Mother Nature rules, and at times like this we are reminded her place in the scheme of things. While we might tame her and guide her to use her energy to keep us warm, safe, fed and housed – there are going to be times when that is not going to happen. This is one of those times. There have been more than 80,000 lightning strikes this afternoon and evening. Electricity towers designed to withstand all weather conditions we normally face here in South Australia could not withstand the cyclonic forces and while over 90% stood tall those that fell over tripped the national grid. This safety measure ensured we could all get power restored as quickly as humanly possible – and there’s the rub – even the super human efforts of our super hero emergency service workers facing the elements of wind, rain and hail, will not get everyone back up with power within a few hours.

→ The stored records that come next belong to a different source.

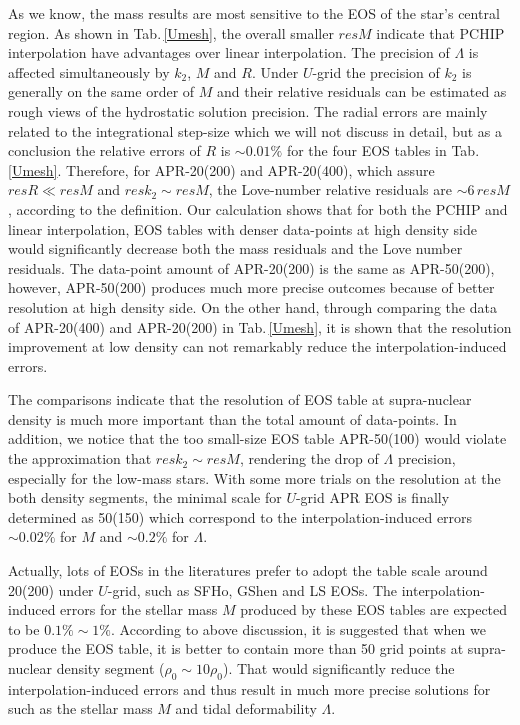 \documentclass[aps,prl,a4paper,twocolumn,floats,amsmath,amssymb,nofootinbib,showpacs]{revtex4-1}
\begin{document}
As we know, the mass results are most sensitive to the EOS of the star's central region. As shown in Tab.$\,$\ref{Umesh}, the overall smaller $resM$ indicate that PCHIP interpolation have advantages over linear interpolation. The precision of $\Lambda$ is affected simultaneously by $k_2$, $M$ and $R$. Under $U$-grid the precision of $k_2$ is generally on the same order of $M$ and their relative residuals can be estimated as rough views of the hydrostatic solution precision. The radial errors are mainly related to the integrational step-size which we will not discuss in detail, but as a conclusion the relative errors of $R$ is $\sim 0.01\%$ for the four EOS tables in Tab.$\,$\ref{Umesh}. Therefore, for APR-20(200) and APR-20(400), which assure $resR \ll resM$ and $resk_2 \sim resM$, the Love-number relative residuals are $\sim 6 \, resM$, according to the definition.
Our calculation shows that for both the PCHIP and linear interpolation, EOS tables with denser data-points at high density side would significantly decrease both the mass residuals and the Love number residuals. The data-point amount of APR-20(200) is the same as APR-50(200), however, APR-50(200) produces much more precise outcomes because of better resolution at high density side. On the other hand, through comparing the data of APR-20(400) and APR-20(200) in Tab.$\,$\ref{Umesh}, it is shown that the resolution improvement at low density  can not remarkably reduce the interpolation-induced errors.

The comparisons indicate that the resolution of EOS table at supra-nuclear density is much more important than the total amount of data-points. In addition, we notice that the too small-size EOS table APR-50(100) would violate the approximation that $resk_2 \sim resM$, rendering the drop of $\Lambda$ precision, especially for the low-mass stars. With some more trials on the resolution at the both density segments, the minimal scale for $U$-grid APR EOS is finally determined as 50(150) which correspond to the interpolation-induced errors $\sim 0.02\%$ for $M$ and $\sim0.2\%$ for $\Lambda$.

Actually, lots of EOSs in the literatures prefer to adopt the table scale around 20(200) under $U$-grid, such as SFHo, GShen and LS EOSs. The interpolation-induced errors for the stellar mass $M$ produced by these EOS tables are expected to be $0.1\% \sim 1\%$. According to above discussion, it is suggested that when we produce the EOS table, it is better to contain more than 50 grid points at supra-nuclear density segment ($\rho_0 \sim 10\rho_0$). That would significantly reduce the interpolation-induced errors and thus result in much more precise solutions for such as the stellar mass $M$ and tidal deformability $\Lambda$.
\end{document}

I am so proud of the efforts and goodwill of South Australians. Despite traffic lights being out all across our capital city not one single accident was reported. This is an astonishing testament to the social cohesion in our community – in times of trouble we respect each other and give way so we all get home safely.

While the grid and connectors are being restored, I am calling on my political allies and colleagues from all persuasions to step up and join me in congratulating our ability as a State to rise to this challenge and keep the lights on.  Let us suspend judgement on why this happened and get the facts first, to look at them in the clear light of day, with a clear head, before we go jumping to conclusions, pointing fingers and worst of all blaming our commitment to renewable energy and being brave enough to work with the power freely given to us by Mother Nature, and while we are all still learning how to manage a national system.

No one was killed on the roads, no one has died from flooding, no one has been killed from a tree falling on them, back up generators kicked in, friends and families gathered around old school transistors to keep up with news and there was plenty of evidence of conversations and board games being re-discovered by candle light all around the State.

Evacuation centres are now in full swing in those parts of the state where flood waters are rising. As always volunteers are at the ready helping in all sorts of ways – filling sand bags, feeding and supporting emergency service teams, making and receiving calls on hotlines to ensure people are safe and feel supported – this is the spirit of South Australia.

We are famous for being the driest State on the driest continent and so when we are faced with these climatic conditions our systems are stretched beyond their limits. We are in unfamiliar territory. We are unaccustomed to seeing torrents, burst banks and overflowing gutters. Our international friends will be shocked to see this as anything strange – but for us it is. The national grid locking us out of power at a time when we might have most needed it – is not a disaster – it was a safety measure built in the system and we were up for the challenge. The danger of being out in the weather was heeded and I thank you all for being sensible and staying away from rising waters, crossing flooded streams and being off the roads as much as possible.

Finally I want to say one thing to my political colleagues who have been swift to blame South Australia’s race towards renewables as being in the mix for the power going off. Friends, we will not go backwards. South Australia’s colonial beginnings were experimental, we have always incubated new ways and been prepared to innovate and take steps forward to address and indeed herald the future. This storm tripping the system is Mother Nature’s nudge to get us to all work together to ensure we have secure energy for all Australians – not just those who are using old world power sources or live on the east coast. We are leaders in renewables and will be bringing all of the rest of the country with us. In the not too distant future, we will be thankful this happened first to a State with the capacity and tenacity to fix a problem quickly and move past the pain to solutions so we can all have a future where the best engineering, technologies and systems will deliver energy that powers a nation more dependent on the elements.

Thank you once again to the crews all across the State who are working in this recovery period to restore what has been lost and keeping us safe.